In una dichiarazione scritta datata 30 agosto 2018, Viganò afferma di essersi sentito in dovere di parlare dopo aver letto l’articolo del New York Times del 28 agosto, nel quale Juan Carlos Cruz, un cileno vittima di abusi sessuali, afferma che il Papa “recentemente gli raccontò che l’arcivescovo Viganò (nunzio apostolico negli Usa tra il 2011 e il 2016, ndr) quasi sabotò la visita” negli Usa, facendogli incontrare forzatamente la Davis e provocando così una serie di polemiche che turbarono l’evento. “Non sapevo chi fosse quella donna e (l’arcivescovo Viganò) la fece intrufolare per salutarmi, e naturalmente ne nacque un polverone. Ne fui inorridito e licenziai quel nunzio”, furono le parole del Papa, secondo quanto riferito al New York Times da Cruz.

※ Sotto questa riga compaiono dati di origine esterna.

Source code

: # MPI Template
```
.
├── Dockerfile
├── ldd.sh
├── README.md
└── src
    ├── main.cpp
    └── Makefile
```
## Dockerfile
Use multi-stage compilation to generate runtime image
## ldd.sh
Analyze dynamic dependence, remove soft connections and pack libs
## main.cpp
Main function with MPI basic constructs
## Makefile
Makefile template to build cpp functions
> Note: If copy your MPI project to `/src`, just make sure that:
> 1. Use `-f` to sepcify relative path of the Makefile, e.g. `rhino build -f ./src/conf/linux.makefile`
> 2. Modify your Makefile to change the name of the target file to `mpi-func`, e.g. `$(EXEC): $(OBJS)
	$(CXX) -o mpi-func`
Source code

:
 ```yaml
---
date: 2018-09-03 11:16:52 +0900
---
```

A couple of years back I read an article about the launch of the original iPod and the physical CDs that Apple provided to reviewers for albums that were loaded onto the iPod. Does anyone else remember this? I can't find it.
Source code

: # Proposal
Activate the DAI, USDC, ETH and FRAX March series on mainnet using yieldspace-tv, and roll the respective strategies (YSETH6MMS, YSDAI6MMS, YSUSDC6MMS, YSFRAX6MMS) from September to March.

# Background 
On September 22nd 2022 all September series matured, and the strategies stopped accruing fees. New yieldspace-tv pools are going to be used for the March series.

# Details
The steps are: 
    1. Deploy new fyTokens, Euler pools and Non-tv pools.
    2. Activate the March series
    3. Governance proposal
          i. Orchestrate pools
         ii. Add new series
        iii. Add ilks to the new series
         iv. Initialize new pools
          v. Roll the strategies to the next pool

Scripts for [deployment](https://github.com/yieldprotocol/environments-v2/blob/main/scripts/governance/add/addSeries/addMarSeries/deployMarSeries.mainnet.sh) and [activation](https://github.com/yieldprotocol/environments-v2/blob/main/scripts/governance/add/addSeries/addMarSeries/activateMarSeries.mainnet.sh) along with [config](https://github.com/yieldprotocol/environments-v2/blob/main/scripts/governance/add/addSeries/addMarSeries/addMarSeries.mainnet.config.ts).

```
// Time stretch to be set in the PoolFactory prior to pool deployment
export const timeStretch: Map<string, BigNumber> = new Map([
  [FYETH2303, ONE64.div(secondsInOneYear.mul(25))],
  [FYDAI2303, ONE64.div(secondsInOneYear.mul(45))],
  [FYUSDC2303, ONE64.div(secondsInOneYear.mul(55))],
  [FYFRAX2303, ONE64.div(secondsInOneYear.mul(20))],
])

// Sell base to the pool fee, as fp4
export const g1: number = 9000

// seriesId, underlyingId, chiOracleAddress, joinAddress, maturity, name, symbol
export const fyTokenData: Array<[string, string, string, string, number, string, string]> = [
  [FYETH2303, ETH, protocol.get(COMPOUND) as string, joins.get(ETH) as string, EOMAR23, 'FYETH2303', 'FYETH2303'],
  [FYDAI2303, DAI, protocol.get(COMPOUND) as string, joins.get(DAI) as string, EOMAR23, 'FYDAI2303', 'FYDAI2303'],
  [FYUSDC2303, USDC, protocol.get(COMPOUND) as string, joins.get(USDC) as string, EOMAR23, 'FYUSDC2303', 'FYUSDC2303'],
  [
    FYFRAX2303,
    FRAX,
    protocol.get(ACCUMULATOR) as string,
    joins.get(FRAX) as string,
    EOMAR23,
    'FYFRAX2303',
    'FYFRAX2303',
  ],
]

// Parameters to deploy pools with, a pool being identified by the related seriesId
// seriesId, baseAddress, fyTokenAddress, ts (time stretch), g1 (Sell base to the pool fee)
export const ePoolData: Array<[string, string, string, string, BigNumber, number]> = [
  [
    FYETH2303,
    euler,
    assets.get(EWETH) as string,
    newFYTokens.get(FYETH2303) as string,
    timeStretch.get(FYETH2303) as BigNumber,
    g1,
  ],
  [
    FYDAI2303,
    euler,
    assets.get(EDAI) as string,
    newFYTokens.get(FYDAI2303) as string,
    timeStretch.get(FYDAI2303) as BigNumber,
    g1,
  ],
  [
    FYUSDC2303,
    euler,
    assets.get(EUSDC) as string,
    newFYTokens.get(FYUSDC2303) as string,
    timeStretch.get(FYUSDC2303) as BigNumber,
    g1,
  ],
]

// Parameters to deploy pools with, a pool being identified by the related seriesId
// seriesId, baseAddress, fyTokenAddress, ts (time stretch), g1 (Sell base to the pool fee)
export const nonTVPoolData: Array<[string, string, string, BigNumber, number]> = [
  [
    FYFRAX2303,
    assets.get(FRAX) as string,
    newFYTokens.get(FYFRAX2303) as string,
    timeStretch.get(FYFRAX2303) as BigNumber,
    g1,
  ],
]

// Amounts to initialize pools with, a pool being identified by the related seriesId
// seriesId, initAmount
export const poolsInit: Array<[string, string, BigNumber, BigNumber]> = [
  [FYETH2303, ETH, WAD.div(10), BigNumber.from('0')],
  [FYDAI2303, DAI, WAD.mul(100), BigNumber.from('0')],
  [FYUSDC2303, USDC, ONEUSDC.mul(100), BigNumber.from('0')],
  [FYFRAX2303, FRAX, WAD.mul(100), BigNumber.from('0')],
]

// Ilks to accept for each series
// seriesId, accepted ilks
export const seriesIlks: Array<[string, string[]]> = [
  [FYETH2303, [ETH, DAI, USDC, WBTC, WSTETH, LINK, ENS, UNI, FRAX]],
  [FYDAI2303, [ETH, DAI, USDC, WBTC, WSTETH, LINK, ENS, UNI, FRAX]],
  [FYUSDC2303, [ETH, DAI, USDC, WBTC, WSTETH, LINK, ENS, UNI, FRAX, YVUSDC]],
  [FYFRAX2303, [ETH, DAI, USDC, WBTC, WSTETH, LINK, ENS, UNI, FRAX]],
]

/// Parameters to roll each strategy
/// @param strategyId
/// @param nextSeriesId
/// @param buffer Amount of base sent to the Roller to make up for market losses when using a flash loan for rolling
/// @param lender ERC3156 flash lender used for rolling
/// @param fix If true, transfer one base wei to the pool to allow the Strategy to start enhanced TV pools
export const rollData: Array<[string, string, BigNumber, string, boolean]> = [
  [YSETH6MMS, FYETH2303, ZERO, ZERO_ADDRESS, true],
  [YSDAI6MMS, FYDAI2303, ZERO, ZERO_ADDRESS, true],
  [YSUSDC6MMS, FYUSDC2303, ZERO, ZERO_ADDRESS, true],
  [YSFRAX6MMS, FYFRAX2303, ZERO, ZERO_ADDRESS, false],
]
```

“Di fronte a tale affermazione del papa, mi vedo obbligato a raccontare come i fatti si sono realmente svolti“, scrive Viganò nell’introduzione della sua lettera a Lifesitenews. “Uno dei due mente: Cruz o il papa? Quello che è certo è che il papa sapeva benissimo chi fosse la Davis, e lui e i suoi stretti collaboratori avevano approvato l’udienza privata. I giornalisti possono sempre verificare, chiedendo ai prelati Becciu, Gallagher e Parolin, nonché al pontefice stesso. È comunque evidente che papa Francesco ha voluto nascondere l’udienza privata con la prima cittadina americana condannata e imprigionata per obiezione di coscienza”, afferma Viganò al termine della lettera nella quale fornisce la sua versione degli eventi di allora.
Nell’articolo pubblicato su Lifesitenews è allegato il testo del breve memorandum che riassumeva il caso Davis e che Viganò “consegnò al Papa all’inizio del loro incontro il 23 settembre del 2015”.